=== PROBLEM TO WORK ON ===
Within the data that follows, tally every line containing "stays". Provide only the tally.

[Data records]
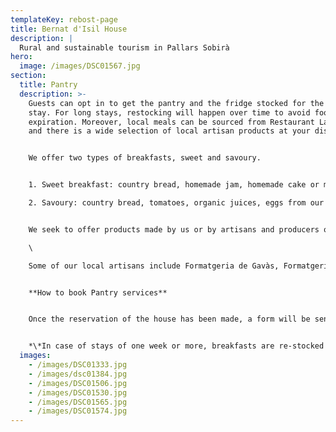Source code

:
 ```yaml
---
templateKey: rebost-page
title: Bernat d'Isil House
description: |
  Rural and sustainable tourism in Pallars Sobirà
hero:
  image: /images/DSC01567.jpg
section:
  title: Pantry
  description: >-
    Guests can opt in to get the pantry and the fridge stocked for the entire
    stay. For long stays, restocking will happen over time to avoid food
    expiration. Moreover, local meals can be sourced from Restaurant La Tona,
    and there is a wide selection of local artisan products at your disposal. 


    We offer two types of breakfasts, sweet and savoury. 


    1. Sweet breakfast: country bread, homemade jam, homemade cake or muffins, homemade yogurt, homemade mixture of dried fruits, seasonal fruit, organic juices, milk, coffee and tea.

    2. Savoury: country bread, tomatoes, organic juices, eggs from our hens, traditional cold cuts and cheeses from Pallars (for example, xolís and bull), coffee and tea.


    We seek to offer products made by us or by artisans and producers of the region.\

    \

    Some of our local artisans include Formatgeria de Gavàs, Formatgeria Montsent de Pallars, esterriBerry jams and fruits, beef from Casa Beta de Pujalt, lamb from Casa Madó d'Escàs.


    **How to book Pantry services**


    Once the reservation of the house has been made, a form will be sent in which you can request these services


    *\*In case of stays of one week or more, breakfasts are re-stocked every three days.*
  images:
    - /images/DSC01333.jpg
    - /images/dsc01384.jpg
    - /images/DSC01506.jpg
    - /images/DSC01530.jpg
    - /images/DSC01565.jpg
    - /images/DSC01574.jpg
---
```

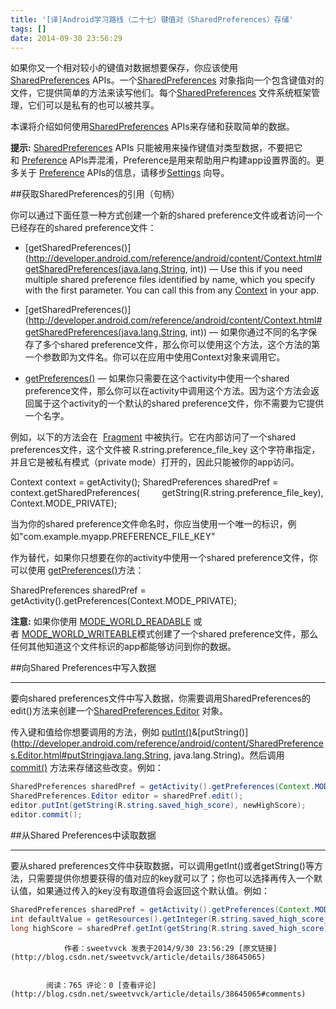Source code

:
 ```yaml
---
title: '[译]Android学习路线（二十七）键值对（SharedPreferences）存储'
tags: []
date: 2014-09-30 23:56:29
---
```


如果你又一个相对较小的键&#20540;对数据想要保存，你应该使用[SharedPreferences](http://developer.android.com/reference/android/content/SharedPreferences.html)&nbsp;APIs。一个[SharedPreferences](http://developer.android.com/reference/android/content/SharedPreferences.html)&nbsp;对象指向一个包含键&#20540;对的文件，它提供简单的方法来读写他们。每个[SharedPreferences](http://developer.android.com/reference/android/content/SharedPreferences.html)&nbsp;文件系统框架管理，它们可以是私有的也可以被共享。

本课将介绍如何使用[SharedPreferences](http://developer.android.com/reference/android/content/SharedPreferences.html)&nbsp;APIs来存储和获取简单的数据。

**提示:**&nbsp;[SharedPreferences](http://developer.android.com/reference/android/content/SharedPreferences.html)&nbsp;APIs
 只能被用来操作键&#20540;对类型数据，不要把它和&nbsp;[Preference](http://developer.android.com/reference/android/preference/Preference.html)&nbsp;APIs弄混淆，Preference是用来帮助用户构建app设置界面的。更多关于&nbsp;[Preference](http://developer.android.com/reference/android/preference/Preference.html)&nbsp;APIs的信息，请移步[Settings](http://developer.android.com/guide/topics/ui/settings.html)&nbsp;向导。

##获取SharedPreferences的引用（句柄）

你可以通过下面任意一种方式创建一个新的shared preference文件或者访问一个已经存在的shared preference文件：

*   [getSharedPreferences()](http://developer.android.com/reference/android/content/Context.html#getSharedPreferences(java.lang.String, int))&nbsp;—
 Use this if you need multiple shared preference files identified by name, which you specify with the first parameter. You can call this from any&nbsp;[Context](http://developer.android.com/reference/android/content/Context.html)&nbsp;in
 your app.
*   [getSharedPreferences()](http://developer.android.com/reference/android/content/Context.html#getSharedPreferences(java.lang.String, int))&nbsp;—
 如果你通过不同的名字保存了多个shared preference文件，那么你可以使用这个方法，这个方法的第一个参数即为文件名。你可以在应用中使用Context对象来调用它。

*   [getPreferences()](http://developer.android.com/reference/android/app/Activity.html#getPreferences(int))&nbsp;—
 如果你只需要在这个activity中使用一个shared preference文件，那么你可以在activity中调用这个方法。因为这个方法会返回属于这个activity的一个默认的shared preference文件，你不需要为它提供一个名字。

例如，以下的方法会在 &nbsp;[Fragment](http://developer.android.com/reference/android/app/Fragment.html)&nbsp;中被执行。它在内部访问了一个shared
 preferences文件，这个文件被&nbsp;R.string.preference_file_key&nbsp;这个字符串指定，并且它是被私有模式（private mode）打开的，因此只能被你的app访问。

Context context = getActivity();
SharedPreferences sharedPref = context.getSharedPreferences(
&nbsp; &nbsp; &nbsp; &nbsp; getString(R.string.preference_file_key), Context.MODE_PRIVATE);

当为你的shared preference文件命名时，你应当使用一个唯一的标识，例如&quot;com.example.myapp.PREFERENCE_FILE_KEY&quot;

作为替代，如果你只想要在你的activity中使用一个shared preference文件，你可以使用&nbsp;[getPreferences()](http://developer.android.com/reference/android/app/Activity.html#getPreferences(int))方法：

SharedPreferences sharedPref = getActivity().getPreferences(Context.MODE_PRIVATE);

**注意:**&nbsp;如果你使用&nbsp;[MODE_WORLD_READABLE](http://developer.android.com/reference/android/content/Context.html#MODE_WORLD_READABLE)&nbsp;或者&nbsp;[MODE_WORLD_WRITEABLE](http://developer.android.com/reference/android/content/Context.html#MODE_WORLD_WRITEABLE)模式创建了一个shared
 preference文件，那么任何其他知道这个文件标识的app都能够访问到你的数据。

##向Shared Preferences中写入数据

* * *

要向shared preferences文件中写入数据，你需要调用SharedPreferences的edit()方法来创建一个[SharedPreferences.Editor](http://developer.android.com/reference/android/content/SharedPreferences.Editor.html)&nbsp;对象。

传入键和&#20540;给你想要调用的方法，例如&nbsp;[putInt()](http://developer.android.com/reference/android/content/SharedPreferences.Editor.html#putInt)&[putString()](http://developer.android.com/reference/android/content/SharedPreferences.Editor.html#putStringjava.lang.String, java.lang.String)。然后调用[commit()](http://developer.android.com/reference/android/content/SharedPreferences.Editor.html#commit())&nbsp;方法来存储这些改变。例如：
```java
SharedPreferences sharedPref = getActivity().getPreferences(Context.MODE_PRIVATE);
SharedPreferences.Editor editor = sharedPref.edit();
editor.putInt(getString(R.string.saved_high_score), newHighScore);
editor.commit();
```
##从Shared Preferences中读取数据

* * *

要从shared preferences文件中获取数据，可以调用getInt()或者getString()等方法，只需要提供你想要获得的&#20540;对应的key就可以了；你也可以选择再传入一个默认&#20540;，如果通过传入的key没有取道&#20540;将会返回这个默认&#20540;。例如：
```java
SharedPreferences sharedPref = getActivity().getPreferences(Context.MODE_PRIVATE);
int defaultValue = getResources().getInteger(R.string.saved_high_score_default);
long highScore = sharedPref.getInt(getString(R.string.saved_high_score), defaultValue);
```

                作者：sweetvvck 发表于2014/9/30 23:56:29 [原文链接](http://blog.csdn.net/sweetvvck/article/details/38645065)


            阅读：765 评论：0 [查看评论](http://blog.csdn.net/sweetvvck/article/details/38645065#comments)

=== PROBLEM SOLUTION ===
2